Scott Pilgrim Vs. The (Real) World

Warning, Spoilers below!

A short story, if you will:

"I told you already, my name is Scott Pilgrim"

The haggard looking homicide detective glanced back up at the stringy young man with the shaggy hair who smelled vaguely of cheese and dirty socks. Then, shaking his head he looked back down at the file in front of him that clearly listed the perp's name as Scott Peabody.

"Okay Mr. Pilgrim, once again, what were you doing carrying a bag of human body parts down the street."

"Body parts? No, no, no. It was a bag a coins. I got them when I defeated Gideon."

"Got them?"

"Yeah, he turned to coins when I kicked him in the head. They always do that."

"Wait, you're saying that when you kick people in the head they turn into coins?"

"Well, not just their heads. I only had to touch one girl on the back of her knee. That was. . . it was embarrassing actually. I don't want to talk about it."

"Let's just take a step back here. You're saying you kicked a guy in the head until he turned into a bunch of coins?"
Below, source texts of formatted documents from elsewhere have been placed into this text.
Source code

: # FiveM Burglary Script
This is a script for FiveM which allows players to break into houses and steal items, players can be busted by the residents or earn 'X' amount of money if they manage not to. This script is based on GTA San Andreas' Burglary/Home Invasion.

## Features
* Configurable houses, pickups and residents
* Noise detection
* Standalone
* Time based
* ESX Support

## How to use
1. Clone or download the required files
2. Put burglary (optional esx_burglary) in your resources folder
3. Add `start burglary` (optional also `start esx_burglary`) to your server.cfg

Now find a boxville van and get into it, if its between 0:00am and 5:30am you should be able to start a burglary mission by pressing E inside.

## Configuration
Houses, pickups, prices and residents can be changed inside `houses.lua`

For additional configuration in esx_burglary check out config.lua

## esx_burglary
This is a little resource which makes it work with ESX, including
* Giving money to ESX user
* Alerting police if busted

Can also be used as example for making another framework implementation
"He stole the girl that I met in a dream. Well actually she said it was a hyperspace bypass in my head that cuts a three and a half mile trip down to fifteen seconds."

"Rrrrrright." The detective flipped the folder shut mentally closing the case as well. The kid was obviously going for the insanity defense. He was going to get it.

Seriously though, I love this movie! Or maybe not seriously. I mean one really can not be serious while watching this movie or the above interpretation might cloud the enjoyment factor.